Rustin was part of a powerhouse IRC Citizens Commission, which included Rabbi Marc Tannenbaum, Joan Baez, Liv Ullmann, Father Robert Charlebois, and Rustin’s dear friend Elie Wiesel. The team testified before government bodies and marched to the White House on behalf of refugees. They drew from U.S. Civil Rights movement tactics, leading sit-ins and marches and singing songs to raise awareness about hunger. During one such protest at the Thailand-Cambodia border, Rustin offered his beautiful singing voice. To the tune of We Shall Overcome, he sang: “Children will be fed. Mothers will be fed. And all will be fed some day.

Bayard Rustin stands with with members of the IRC Citizens Commission.
Rustin (right) and other members of the IRC Citizens Commission testified before government bodies and marched to the White House on behalf of refugees.
Photo: Courtesy Walter Naegle

The committee members traveled to El Salvador, Laos, Thailand, Malaysia, Vietnam, Hong Kong, Indonesia, and Cambodia. Rustin loved meeting refugees on these trips, and would leave the group to spend time with families.“In visits to [refugee] camps, Bayard often went his own way,” writes Daniel Levine in Bayard Rustin and the Civil Rights Movement. “He did not want to be briefed but would wander among the refugees, find someone who spoke some English, and get to know a particular family ... Then he would rejoin the group, sometimes with his new friends, and have not statistics or generalizations but specifics about individuals to give detail to the more general picture.”

We need, in every community, a group of angelic troublemakers.

While the IRC had the privilege of knowing Bayard Rustin, and celebrating him as a leader of our organization, many came to learn about his impact after his death.

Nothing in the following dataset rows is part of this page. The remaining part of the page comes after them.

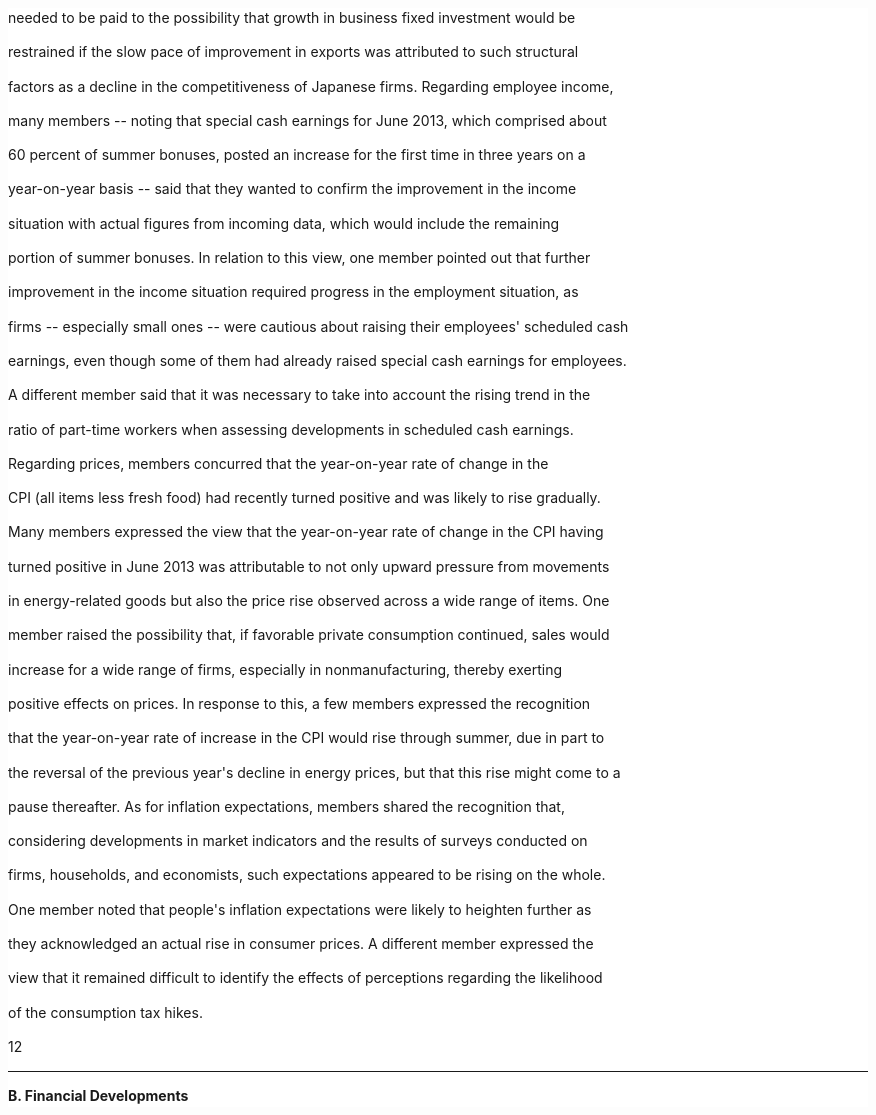 needed to be paid to the possibility that growth in business fixed investment would be

restrained if the slow pace of improvement in exports was attributed to such structural

factors as a decline in the competitiveness of Japanese firms. Regarding employee income,

many members -- noting that special cash earnings for June 2013, which comprised about

60 percent of summer bonuses, posted an increase for the first time in three years on a

year-on-year basis -- said that they wanted to confirm the improvement in the income

situation with actual figures from incoming data, which would include the remaining

portion of summer bonuses. In relation to this view, one member pointed out that further

improvement in the income situation required progress in the employment situation, as

firms -- especially small ones -- were cautious about raising their employees' scheduled cash

earnings, even though some of them had already raised special cash earnings for employees.

A different member said that it was necessary to take into account the rising trend in the

ratio of part-time workers when assessing developments in scheduled cash earnings.

Regarding prices, members concurred that the year-on-year rate of change in the

CPI (all items less fresh food) had recently turned positive and was likely to rise gradually.

Many members expressed the view that the year-on-year rate of change in the CPI having

turned positive in June 2013 was attributable to not only upward pressure from movements

in energy-related goods but also the price rise observed across a wide range of items. One

member raised the possibility that, if favorable private consumption continued, sales would

increase for a wide range of firms, especially in nonmanufacturing, thereby exerting

positive effects on prices. In response to this, a few members expressed the recognition

that the year-on-year rate of increase in the CPI would rise through summer, due in part to

the reversal of the previous year's decline in energy prices, but that this rise might come to a

pause thereafter. As for inflation expectations, members shared the recognition that,

considering developments in market indicators and the results of surveys conducted on

firms, households, and economists, such expectations appeared to be rising on the whole.

One member noted that people's inflation expectations were likely to heighten further as

they acknowledged an actual rise in consumer prices. A different member expressed the

view that it remained difficult to identify the effects of perceptions regarding the likelihood

of the consumption tax hikes.

12


-----

**B. Financial Developments**
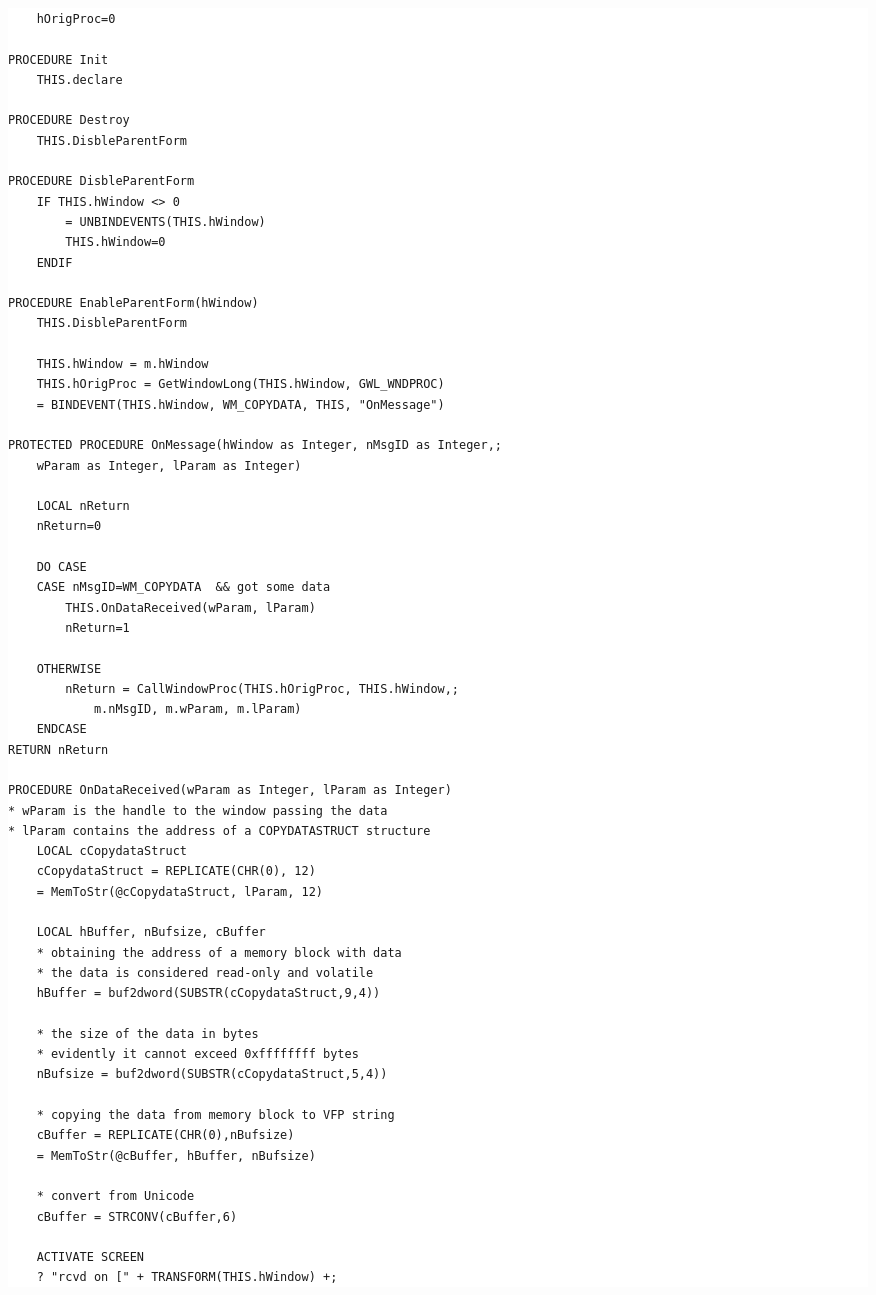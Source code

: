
 ```foxpro  
	hOrigProc=0

PROCEDURE Init
	THIS.declare

PROCEDURE Destroy
	THIS.DisbleParentForm

PROCEDURE DisbleParentForm
	IF THIS.hWindow <> 0
		= UNBINDEVENTS(THIS.hWindow)
		THIS.hWindow=0
	ENDIF

PROCEDURE EnableParentForm(hWindow)
	THIS.DisbleParentForm

	THIS.hWindow = m.hWindow
	THIS.hOrigProc = GetWindowLong(THIS.hWindow, GWL_WNDPROC)
	= BINDEVENT(THIS.hWindow, WM_COPYDATA, THIS, "OnMessage")

PROTECTED PROCEDURE OnMessage(hWindow as Integer, nMsgID as Integer,;
	wParam as Integer, lParam as Integer)

	LOCAL nReturn
	nReturn=0
	
	DO CASE
	CASE nMsgID=WM_COPYDATA  && got some data
		THIS.OnDataReceived(wParam, lParam)
		nReturn=1

	OTHERWISE
		nReturn = CallWindowProc(THIS.hOrigProc, THIS.hWindow,;
			m.nMsgID, m.wParam, m.lParam)
	ENDCASE
RETURN nReturn

PROCEDURE OnDataReceived(wParam as Integer, lParam as Integer)
* wParam is the handle to the window passing the data
* lParam contains the address of a COPYDATASTRUCT structure
	LOCAL cCopydataStruct
	cCopydataStruct = REPLICATE(CHR(0), 12)
	= MemToStr(@cCopydataStruct, lParam, 12)
	
	LOCAL hBuffer, nBufsize, cBuffer
	* obtaining the address of a memory block with data
	* the data is considered read-only and volatile
	hBuffer = buf2dword(SUBSTR(cCopydataStruct,9,4))
	
	* the size of the data in bytes
	* evidently it cannot exceed 0xffffffff bytes
	nBufsize = buf2dword(SUBSTR(cCopydataStruct,5,4))
	
	* copying the data from memory block to VFP string
	cBuffer = REPLICATE(CHR(0),nBufsize)
	= MemToStr(@cBuffer, hBuffer, nBufsize)
	
	* convert from Unicode
	cBuffer = STRCONV(cBuffer,6)

	ACTIVATE SCREEN
	? "rcvd on [" + TRANSFORM(THIS.hWindow) +;
```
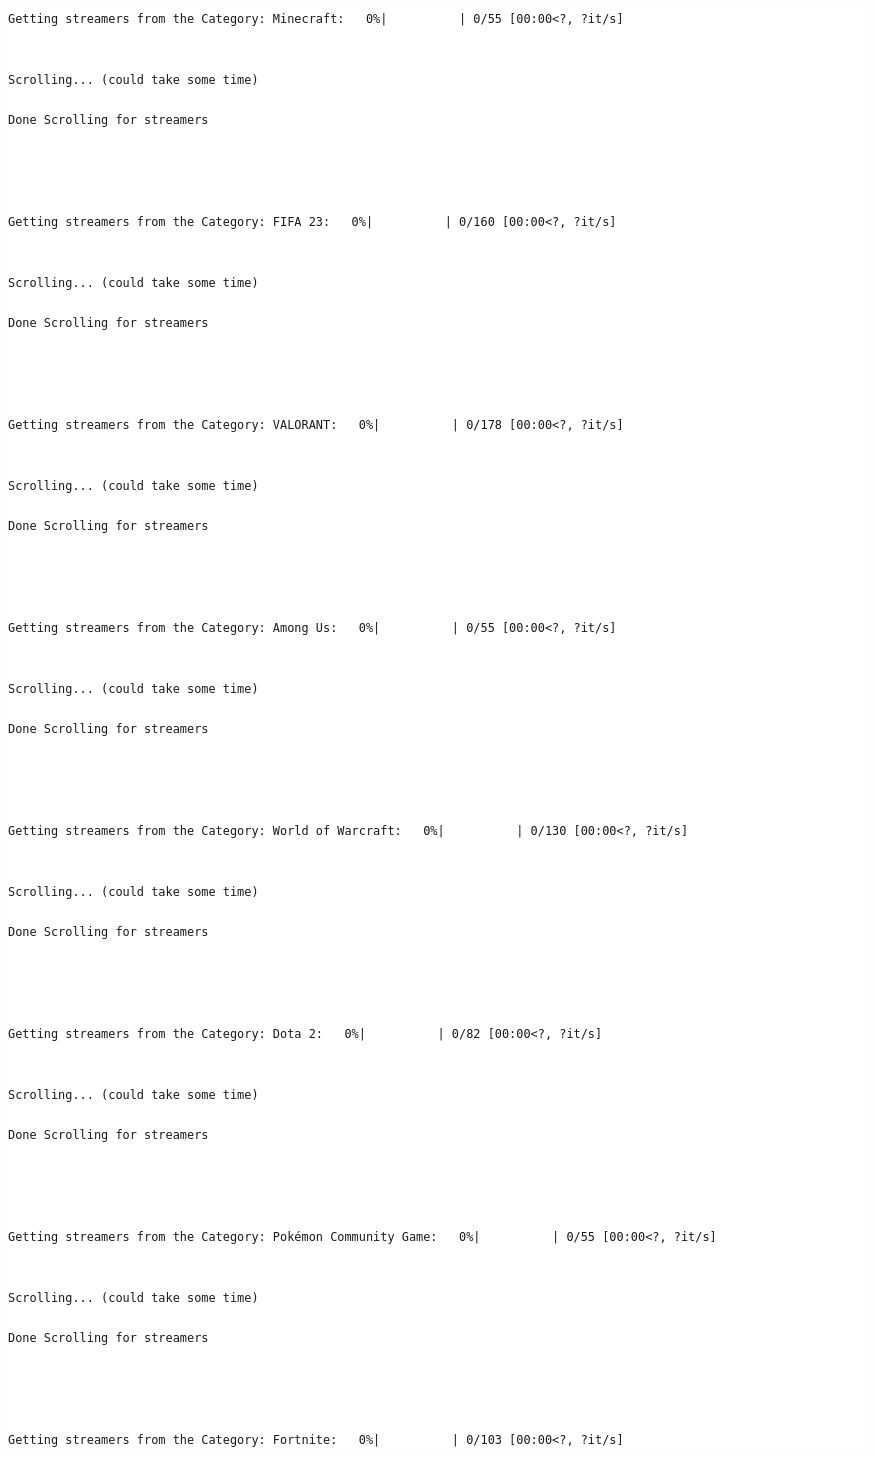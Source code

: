     


    Getting streamers from the Category: Minecraft:   0%|          | 0/55 [00:00<?, ?it/s]


    Scrolling... (could take some time)
    
    Done Scrolling for streamers 
    
    


    Getting streamers from the Category: FIFA 23:   0%|          | 0/160 [00:00<?, ?it/s]


    Scrolling... (could take some time)
    
    Done Scrolling for streamers 
    
    


    Getting streamers from the Category: VALORANT:   0%|          | 0/178 [00:00<?, ?it/s]


    Scrolling... (could take some time)
    
    Done Scrolling for streamers 
    
    


    Getting streamers from the Category: Among Us:   0%|          | 0/55 [00:00<?, ?it/s]


    Scrolling... (could take some time)
    
    Done Scrolling for streamers 
    
    


    Getting streamers from the Category: World of Warcraft:   0%|          | 0/130 [00:00<?, ?it/s]


    Scrolling... (could take some time)
    
    Done Scrolling for streamers 
    
    


    Getting streamers from the Category: Dota 2:   0%|          | 0/82 [00:00<?, ?it/s]


    Scrolling... (could take some time)
    
    Done Scrolling for streamers 
    
    


    Getting streamers from the Category: Pokémon Community Game:   0%|          | 0/55 [00:00<?, ?it/s]


    Scrolling... (could take some time)
    
    Done Scrolling for streamers 
    
    


    Getting streamers from the Category: Fortnite:   0%|          | 0/103 [00:00<?, ?it/s]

Because he was gay, Rustin was unjustly required to work behind the scenes for much of his life. As a result, public awareness of his role and impact was minimal. In 2013, President Barack Obama posthumously awarded him the Presidential Medal of Freedom. Today, the Bayard Rustin Center for Social Justice, the A. Philip Randolph Institute, the Rustin Fund for Global Equality and the Bayard Rustin Fund continue Rustin's vision and message. 

Bayard Rustin stood for humanity. He taught us that "character is a matter of judgment within the context of a whole life." The IRC remains committed to this long-term work.